吉田:今回はTVCMとSmartNewsのみで算出していますが、デジタル広告内での割合も同様に算出することができます。このやり方ですとターゲットが明確な場合もそのターゲットに合わせた可視化ができる点で、様々なクライアント様でご活用いただいています。
磯貝:新型コロナウイルスの影響もあり、広告予算の見直しが求められる企業も多いと思います。このように「広告効果」を軸に「態度変容力」が高い媒体とのバランスを加味してプランニングすれば、効果を担保しつづけることも十分に可能ですね。
植木:今日お話を伺っていて、メディアプランの考え方も、大きく変動する感じがしました。現状はまだ「リーチありき」だと思います。「まずはリーチが取れるメディアを抑えて、残り予算でインクリメンタルリーチを狙える媒体に」というように。しかし、結果的に態度変容しなければ意味がない訳ですので、むしろ「態度変容ありき」で考えるべきですね。
吉田:実際、広告主の間では、TVCMをピンポイントで買い付ける仕組み(Smart AD Sales)も浸透しつつあります。リーチのその先にある態度変容の最大化を見据え、メディアが持つ「ユーザー」や「文脈」を買うという意識が高まっていることを感じます。
もちろん、リーチの重要性が大きく変わることはないと思いますが、考え方として「「態度変容」を狙える媒体を確実に抑えた上で、それを起点としてリーチ系メディアを活用する」という、今までとは異なる視点も非常に重要です。SmartNewsの例のように「重複効果」によってリーチ系メディア自体の効果も増幅する訳ですから。

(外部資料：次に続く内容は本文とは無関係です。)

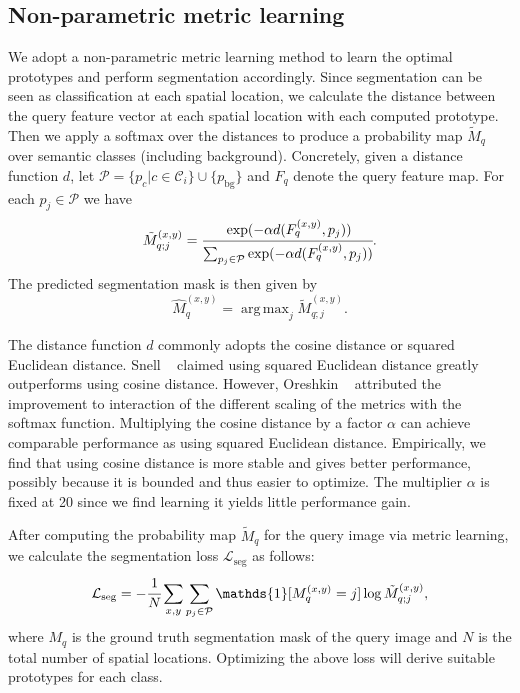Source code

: \documentclass[10pt,twocolumn,letterpaper]{article}
\DeclareMathOperator*{\argmax}{arg\,max}
\begin{document}
\subsection{Non-parametric metric learning}\label{dist}
We adopt a non-parametric metric learning method to learn the optimal prototypes and perform segmentation accordingly. Since segmentation can be seen as classification at each spatial location, we calculate the distance between the query feature vector at each spatial location with each computed prototype. Then we apply a softmax over the distances to produce a probability map $\tilde{M}_{q}$ over semantic classes (including background). Concretely, given a distance function $d$, let $\mathcal{P}=\{p_c|c\in\mathcal{C}_i\}\cup\{p_{\text{bg}}\}$ and $F_{q}$ denote the query feature map. For each $p_j\in\mathcal{P}$ we have
\begin{equation}
\label{eqn:prob_map}
    \tilde{M}_{q;j}^{(x,y)} = \cfrac{\exp(-\alpha d(F_{q}^{(x, y)}, p_j))}{\sum_{p_j\in\mathcal{P}}\exp(-\alpha d(F_{q}^{(x, y)}, p_j))}.
\end{equation}
The predicted segmentation mask is then given by
\begin{equation}
\label{eqn:seg_mask}
    \hat{M}_{q}^{(x,y)} = \argmax_j \tilde{M}_{q;j}^{(x,y)}.
\end{equation}

 The distance function $d$ commonly adopts the cosine distance or squared Euclidean distance. Snell \etal~\cite{snell2017prototypical} claimed using squared Euclidean distance greatly outperforms using cosine distance. However, Oreshkin \etal~\cite{oreshkin2018tadam} attributed the improvement to interaction of the different scaling of the metrics with the softmax function. Multiplying the cosine distance by a factor $\alpha$ can achieve comparable performance as using squared Euclidean distance. Empirically, we find that using cosine distance is more stable and gives better performance, possibly because it is bounded and thus easier to optimize. The multiplier $\alpha$ is fixed at 20 since we find learning it yields little performance gain.

After computing the probability map $\tilde{M}_{q}$ for the query image via metric learning, we calculate the segmentation loss $\mathcal{L}_{\text{seg}}$  as follows:
\begin{equation}
\label{eqn: loss_seg}
    \mathcal{L}_{\text{seg}} = -\cfrac{1}{N}\sum_{x,y}\sum_{p_j\in\mathcal{P}}\mathds{1}[M_{q}^{(x,y)}=j]\log  \tilde{M}_{q;j}^{(x,y)},
\end{equation}
where $M_{q}$ is the ground truth segmentation mask of the query image and $N$ is the total number of spatial locations. Optimizing the above loss will derive suitable prototypes for each class.
\end{document}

磯貝:最後に、「態度変容ありき」のプランニングを行う上では、どんな点に留意しないといけないでしょうか?
吉田:各メディアや各コンテンツの態度変容上の強みがあること、それを数字で表現できることが大事だと考えています。メディア・エンゲージメントをさらに進化させてコンテンツ・エンゲージメントという目線で数値化できないか、研究を進めていきたいです。
植木:今回、SmartNewsが有する「詳細理解」という態度変容上の強みが数値化されました。当社で今後、詳細理解を生み出す根拠やメカニズムも含めて可視化し、プランニングにご活用いただきたいと思います。吉田さん、磯貝さん、今日はありがとうございました。